Which brings me on to the seasoning. When I make my meatball mince , I blend the chicken with just a little ginger paste (1/8th tsp), some salt and pepper and a little minced carrot and spring onion. Traditionally, there are two ways to serve your tsukune - either sprinkled with a little salt or cooked in a soy and mirin sauce. I find most people prefer the latter, so that's the recipe I present here.
These really are delicious and as good as / better than anything you'll find served in a restaurant! Just give yourself about 30 minutes and you'll have a plate of Tsukune ready for your table. If you want to try these out, you can find the Youtube tutorial by clicking Tsukune or by scrolling to the bottom of the page. The written recipe is just below.

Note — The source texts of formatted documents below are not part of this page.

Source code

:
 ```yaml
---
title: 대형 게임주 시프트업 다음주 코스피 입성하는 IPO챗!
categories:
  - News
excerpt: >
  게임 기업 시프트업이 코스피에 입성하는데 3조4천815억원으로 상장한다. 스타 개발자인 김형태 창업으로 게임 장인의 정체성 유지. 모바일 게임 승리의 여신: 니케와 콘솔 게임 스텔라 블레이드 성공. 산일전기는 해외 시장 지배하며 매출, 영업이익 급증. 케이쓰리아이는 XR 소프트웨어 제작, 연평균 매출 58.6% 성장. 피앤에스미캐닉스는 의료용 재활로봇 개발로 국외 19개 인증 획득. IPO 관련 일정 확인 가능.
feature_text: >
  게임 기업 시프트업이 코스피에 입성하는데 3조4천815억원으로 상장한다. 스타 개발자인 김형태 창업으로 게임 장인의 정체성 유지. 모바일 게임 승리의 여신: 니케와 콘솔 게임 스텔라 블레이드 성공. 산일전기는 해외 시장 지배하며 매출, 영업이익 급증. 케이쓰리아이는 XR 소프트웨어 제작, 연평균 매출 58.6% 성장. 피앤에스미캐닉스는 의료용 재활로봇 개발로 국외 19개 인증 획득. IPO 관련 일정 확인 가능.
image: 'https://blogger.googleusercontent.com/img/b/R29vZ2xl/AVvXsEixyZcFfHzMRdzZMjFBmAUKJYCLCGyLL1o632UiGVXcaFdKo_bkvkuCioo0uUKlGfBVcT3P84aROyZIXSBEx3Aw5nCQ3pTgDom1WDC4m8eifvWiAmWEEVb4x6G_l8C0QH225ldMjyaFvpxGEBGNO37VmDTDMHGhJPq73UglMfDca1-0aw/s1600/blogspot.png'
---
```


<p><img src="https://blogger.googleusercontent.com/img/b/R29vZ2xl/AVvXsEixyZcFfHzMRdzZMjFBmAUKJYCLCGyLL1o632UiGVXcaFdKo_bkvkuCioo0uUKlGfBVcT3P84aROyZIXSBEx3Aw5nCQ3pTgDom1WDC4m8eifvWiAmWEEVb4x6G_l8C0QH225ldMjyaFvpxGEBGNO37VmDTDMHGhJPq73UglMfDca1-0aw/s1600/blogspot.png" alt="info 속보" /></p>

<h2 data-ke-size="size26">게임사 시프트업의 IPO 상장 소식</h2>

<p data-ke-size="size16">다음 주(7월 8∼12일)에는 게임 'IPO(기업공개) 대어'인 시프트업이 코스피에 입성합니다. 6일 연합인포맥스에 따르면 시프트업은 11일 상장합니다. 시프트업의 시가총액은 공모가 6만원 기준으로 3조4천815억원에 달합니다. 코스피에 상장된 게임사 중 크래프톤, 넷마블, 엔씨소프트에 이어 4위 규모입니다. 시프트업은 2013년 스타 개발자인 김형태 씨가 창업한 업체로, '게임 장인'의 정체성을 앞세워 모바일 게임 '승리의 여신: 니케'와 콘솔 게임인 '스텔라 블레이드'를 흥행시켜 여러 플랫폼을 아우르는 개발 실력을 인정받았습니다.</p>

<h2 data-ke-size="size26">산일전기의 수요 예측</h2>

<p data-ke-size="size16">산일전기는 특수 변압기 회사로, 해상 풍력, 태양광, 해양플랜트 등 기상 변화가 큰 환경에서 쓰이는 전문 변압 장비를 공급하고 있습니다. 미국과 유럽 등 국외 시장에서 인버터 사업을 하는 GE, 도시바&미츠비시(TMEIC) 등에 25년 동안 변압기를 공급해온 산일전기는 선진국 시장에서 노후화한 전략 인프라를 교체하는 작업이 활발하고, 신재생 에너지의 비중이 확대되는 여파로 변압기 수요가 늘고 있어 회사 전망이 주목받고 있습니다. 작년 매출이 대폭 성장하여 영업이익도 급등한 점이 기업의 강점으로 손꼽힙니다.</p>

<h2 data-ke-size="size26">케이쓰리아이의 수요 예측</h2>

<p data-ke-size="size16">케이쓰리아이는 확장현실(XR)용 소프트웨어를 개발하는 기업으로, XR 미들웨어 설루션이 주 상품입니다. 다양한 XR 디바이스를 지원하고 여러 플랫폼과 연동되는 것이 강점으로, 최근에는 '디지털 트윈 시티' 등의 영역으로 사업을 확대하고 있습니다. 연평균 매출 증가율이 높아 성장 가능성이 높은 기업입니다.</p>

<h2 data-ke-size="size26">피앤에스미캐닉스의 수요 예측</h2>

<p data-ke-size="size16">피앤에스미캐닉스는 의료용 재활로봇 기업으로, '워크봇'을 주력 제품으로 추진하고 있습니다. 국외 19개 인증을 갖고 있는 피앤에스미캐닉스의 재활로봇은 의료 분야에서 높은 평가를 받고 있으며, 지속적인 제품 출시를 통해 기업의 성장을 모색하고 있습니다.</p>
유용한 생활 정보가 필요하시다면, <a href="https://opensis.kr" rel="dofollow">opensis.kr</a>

Happy cooking! Kurumi XXXX.
(makes 12 - 15 balls)
30g / 1 oz carrot
1 spring onion
250g / 9 oz boneless chicken thigh (or minced chicken)
1/8 tsp ginger paste
1 tbsp plain flour
1 tbsp mayonnaise
a little salt
a little pepper
a finger bowl of vegetable oil
2 tbsp sugar
1 tbsp mirin
2 tbsp soy sauce
4 or 5 skewers for 3 balls each
peel and roughly chop the carrot and the spring onion. put them into a blender and give them a quick blitz
chop the chicken thigh and add to the blender. blend to a smooth mince
put the mince into a large bowl. add the ginger paste, plain flour and mayonnaise to the bowl. season with a little salt & pepper, then mix unil everything is evenly combined
next, moisten your hands (or gloves if you wish to wear them) with a little vegetable oil, so that the mince won’t stick to your hands. take a heaped tea spoon of the in your hand and roll into a ball shape. repeat until all the mince is used up
bring a saucepan of water to boil. give the chicken balls (your Tsukune) one more roll and pop each into the pan. simmer for 2 minutes
heat 1 tbsp of vegetable oil in a frying pan. transfer the drained Tsukune) and fry for 2 minutes
next, add the sugar, soy sauce & mirin to the frying pan. stir gently to avoid breaking any of the Tsukune and cook the sauce until it has thickened a little. roll the Tsukune in the sauce to give each ball a good coating
finally, push three meatballs onto each skewer and place on a srving plate. garnish with a little more chopped spring onion and last, drizzle with some of the sauce from the pan. your Japanese Tsukune are ready to serve!